- EXERCISE BRIEF: Please report how many lines below contain "Blog", writing nothing except the number.

- SUPPLIED RECORDS:
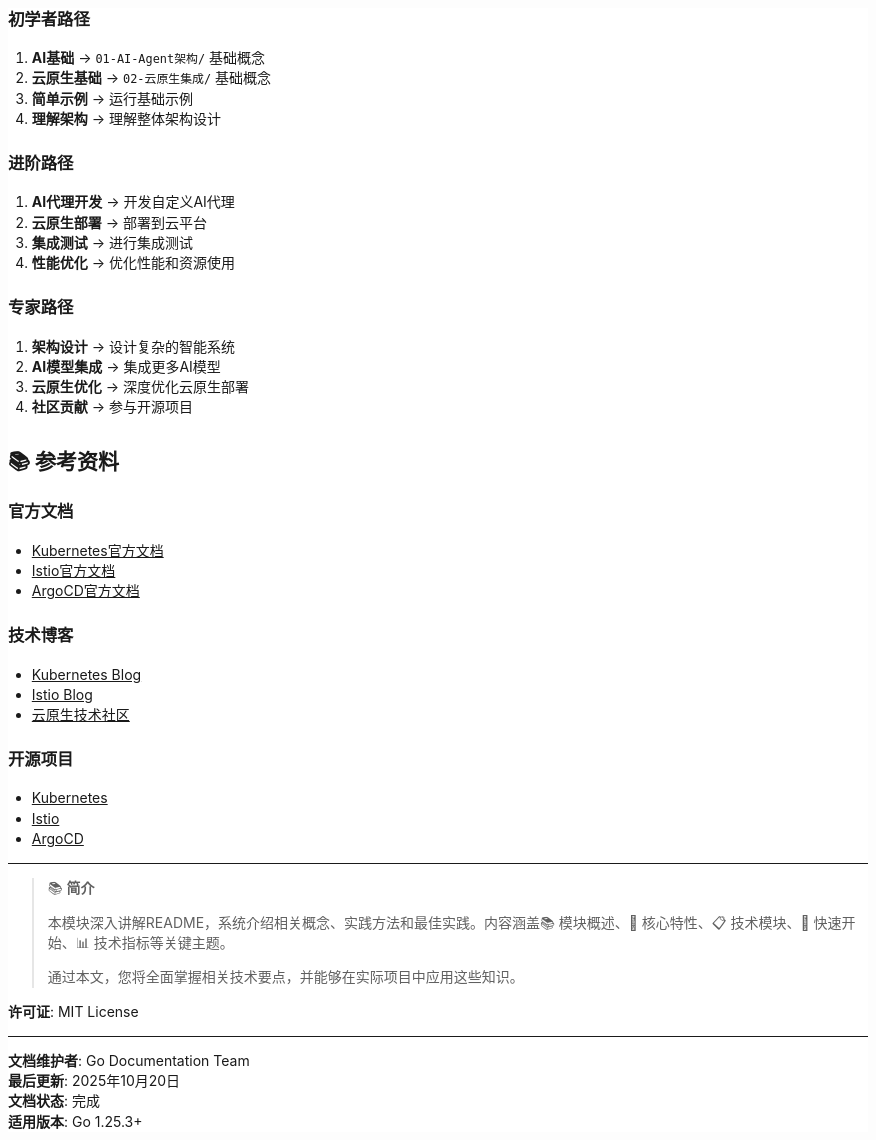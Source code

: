 ### 初学者路径

1. **AI基础** → `01-AI-Agent架构/` 基础概念
2. **云原生基础** → `02-云原生集成/` 基础概念
3. **简单示例** → 运行基础示例
4. **理解架构** → 理解整体架构设计

### 进阶路径

1. **AI代理开发** → 开发自定义AI代理
2. **云原生部署** → 部署到云平台
3. **集成测试** → 进行集成测试
4. **性能优化** → 优化性能和资源使用

### 专家路径

1. **架构设计** → 设计复杂的智能系统
2. **AI模型集成** → 集成更多AI模型
3. **云原生优化** → 深度优化云原生部署
4. **社区贡献** → 参与开源项目

## 📚 参考资料

### 官方文档

- [Kubernetes官方文档](https://kubernetes.io/docs/)
- [Istio官方文档](https://istio.io/docs/)
- [ArgoCD官方文档](https://argo-cd.readthedocs.io/)

### 技术博客

- [Kubernetes Blog](https://kubernetes.io/blog/)
- [Istio Blog](https://istio.io/latest/news/)
- [云原生技术社区](https://cloudnative.to/)

### 开源项目

- [Kubernetes](https://github.com/kubernetes/kubernetes)
- [Istio](https://github.com/istio/istio)
- [ArgoCD](https://github.com/argoproj/argo-cd)

---

> 📚 **简介**
>
> 本模块深入讲解README，系统介绍相关概念、实践方法和最佳实践。内容涵盖📚 模块概述、🎯 核心特性、📋 技术模块、🚀 快速开始、📊 技术指标等关键主题。
>
> 通过本文，您将全面掌握相关技术要点，并能够在实际项目中应用这些知识。

**许可证**: MIT License

---

**文档维护者**: Go Documentation Team  
**最后更新**: 2025年10月20日  
**文档状态**: 完成  
**适用版本**: Go 1.25.3+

- RESPONSE TO THE TASK: 2